Verification and Significance of the Dual Basis
To ensure the correctness of our result, we can verify that the obtained linear functionals indeed satisfy the dual basis conditions:
- f₁(2, 1) = -(2) + 3(1) = 1
- f₁(3, 1) = -(3) + 3(1) = 0
- f₂(2, 1) = (2) - 2(1) = 0
- f₂(3, 1) = (3) - 2(1) = 1
These calculations confirm that the functionals f₁ and f₂ form the dual basis of B. The dual basis plays a crucial role in various areas of mathematics and physics. For instance, it is used in tensor analysis, differential geometry, and quantum mechanics. The dual basis provides a way to represent linear functionals as vectors, allowing us to perform algebraic manipulations on them. It also provides a connection between a vector space and its dual, which is essential for understanding concepts like orthogonality and adjoint operators.

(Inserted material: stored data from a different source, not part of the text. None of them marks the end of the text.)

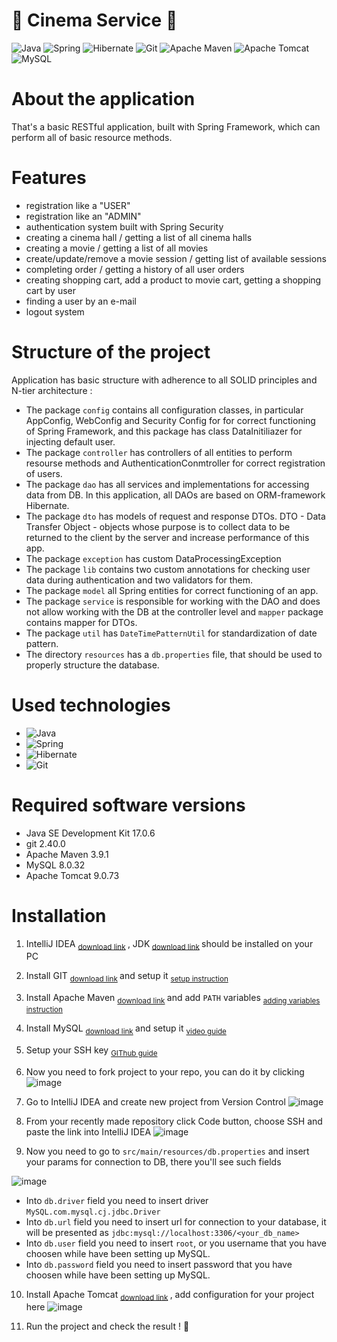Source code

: # :movie_camera: Cinema Service :movie_camera:
![Java](https://img.shields.io/badge/java-%23ED8B00.svg?style=for-the-badge&logo=openjdk&logoColor=white)
![Spring](https://img.shields.io/badge/spring-%236DB33F.svg?style=for-the-badge&logo=spring&logoColor=white)
![Hibernate](https://img.shields.io/badge/Hibernate-59666C?style=for-the-badge&logo=Hibernate&logoColor=white)
	![Git](https://img.shields.io/badge/git-%23F05033.svg?style=for-the-badge&logo=git&logoColor=white)
 	![Apache Maven](https://img.shields.io/badge/Apache%20Maven-C71A36?style=for-the-badge&logo=Apache%20Maven&logoColor=white)
  	![Apache Tomcat](https://img.shields.io/badge/apache%20tomcat-%23F8DC75.svg?style=for-the-badge&logo=apache-tomcat&logoColor=black)
   	![MySQL](https://img.shields.io/badge/mysql-%2300f.svg?style=for-the-badge&logo=mysql&logoColor=white)
# About the application

That's a basic RESTful application, built with Spring Framework, which can perform all of basic resource methods.

# Features 
* registration like a "USER"
* registration like an "ADMIN"
* authentication system built with Spring Security
* creating a cinema hall / getting a list of all cinema halls
* creating a movie / getting a list of all movies
* create/update/remove a movie session / getting list of available sessions
* completing order / getting a history of all user orders
* creating shopping cart, add a product to movie cart, getting a shopping cart by user
* finding a user by an e-mail
* logout system

# Structure of the project

Application has basic structure with adherence to all SOLID principles and N-tier architecture :
* The package `config` contains all configuration classes, in particular AppConfig, WebConfig and Security Config for for correct functioning of Spring Framework, and this package has class DataInitiliazer for injecting default user.
* The package `controller` has controllers of all entities to perform resourse methods and AuthenticationConmtroller for correct registration of users.
* The package `dao` has all services and implementations for accessing data from DB. In this application, all DAOs are based on ORM-framework Hibernate.
* The package `dto` has models of request and response DTOs. DTO - Data Transfer Object - objects whose purpose is to collect data to be returned to the client by the server and increase performance of this app.
* The package `exception` has custom DataProcessingException 
* The package `lib` contains two custom annotations for checking user data during authentication and two validators for them.
* The package `model` all Spring entities for correct functioning of an app.
* The package `service` is responsible for working with the DAO and does not allow working with the DB at the controller level and `mapper` package contains mapper for DTOs.
* The package `util` has `DateTimePatternUtil` for standardization of date pattern.
* The directory `resources` has a `db.properties` file, that should be used to properly structure the database.

# Used technologies
* ![Java](https://img.shields.io/badge/java-%23ED8B00.svg?style=for-the-badge&logo=openjdk&logoColor=white)
* ![Spring](https://img.shields.io/badge/spring-%236DB33F.svg?style=for-the-badge&logo=spring&logoColor=white)
* ![Hibernate](https://img.shields.io/badge/Hibernate-59666C?style=for-the-badge&logo=Hibernate&logoColor=white)
*	![Git](https://img.shields.io/badge/git-%23F05033.svg?style=for-the-badge&logo=git&logoColor=white)

# Required software versions
* Java SE Development Kit 17.0.6
* git 2.40.0
* Apache Maven 3.9.1
* MySQL 8.0.32
* Apache Tomcat 9.0.73

# Installation
1. IntelliJ IDEA <sub> [download link](https://www.jetbrains.com/idea/download/#section=windows) </sub>, JDK<sub> [download link](https://www.oracle.com/java/technologies/javase/jdk17-archive-downloads.html) </sub> should be installed on your PC

2. Install GIT <sub> [download link](https://git-scm.com/downloads) </sub> and setup it <sub> [setup instruction](https://githowto.com/setup)

3. Install Apache Maven <sub> [download link](https://maven.apache.org/install.html) </sub> and add `PATH` variables <sub> [adding variables instruction](https://stackoverflow.com/questions/45119595/how-to-add-maven-to-the-path-variable) </sub>

4. Install MySQL <sub> [download link](https://dev.mysql.com/downloads/installer/) </sub> and setup it <sub> [video guide](https://www.youtube.com/watch?v=6MvJsqloIco) </sub>

5. Setup your SSH key <sub> [GIThub guide](https://docs.github.com/ru/authentication/connecting-to-github-with-ssh/adding-a-new-ssh-key-to-your-github-account) </sub>

6. Now you need to fork project to your repo, you can do it by clicking ![image](https://user-images.githubusercontent.com/118058456/227191760-e5238095-4b06-4076-ba0e-464717de2fcb.png)

7. Go to IntelliJ IDEA and create new project from Version Control  ![image](https://user-images.githubusercontent.com/118058456/227191922-30c60041-3181-470b-9ca9-e53e4aef7eaf.png)

8. From your recently made repository click Code button, choose SSH and paste the link into IntelliJ IDEA ![image](https://user-images.githubusercontent.com/118058456/227192265-c8d209e6-1ad6-4ac0-8827-1649eabd7c2a.png)

9. Now you need to go to `src/main/resources/db.properties` and insert your params for connection to DB, there you'll see such fields 


![image](https://github.com/YevheniiKilovyi/cinema-app/assets/118058456/f04a79a6-052e-404f-8f26-5c69725ccefb)



* Into `db.driver` field you need to insert driver `MySQL.com.mysql.cj.jdbc.Driver`
* Into `db.url` field you need to insert url for connection to your database, it will be presented as `jdbc:mysql://localhost:3306/<your_db_name>`
* Into `db.user` field you need to insert `root`, or you username that you have choosen while have been setting up MySQL.
* Into `db.password` field you need to insert password that you have choosen while have been setting up MySQL.

10. Install Apache Tomcat <sub> [download link](https://tomcat.apache.org/download-90.cgi) </sub>, add configuration for your project here ![image](https://user-images.githubusercontent.com/118058456/227192947-02e1e248-78d0-4085-a748-1ca2804f2409.png)

11. Run the project and check the result ! :see_no_evil:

Conclusion: Mastering Dual Bases in Linear Algebra
In conclusion, we have successfully determined the dual basis of the vector space V₂(&R) with respect to the basis B = {(2, 1), (3, 1)}. The dual basis, {f₁, f₂}, consists of the linear functionals f₁(a, b) = -a + 3b and f₂(a, b) = a - 2b. This process involved understanding the definitions of vector spaces, bases, dual spaces, and dual bases. By applying the orthogonality condition, we were able to solve for the coefficients of the linear functionals and obtain the desired dual basis. The concept of dual bases is a fundamental tool in linear algebra, providing a powerful way to analyze linear transformations and understand the structure of vector spaces. Mastering dual bases opens doors to advanced topics in mathematics and physics, making it an essential concept for anyone pursuing studies in these fields. Understanding these concepts is not just about solving problems; it's about developing a deeper appreciation for the elegant structures that underpin the mathematical world. By grasping the intricacies of vector spaces and their duals, we gain a more profound understanding of the language in which the universe is written. Thus, the journey into the dual space is not merely an exercise in computation, but a step towards a more complete and nuanced understanding of the mathematical fabric that surrounds us.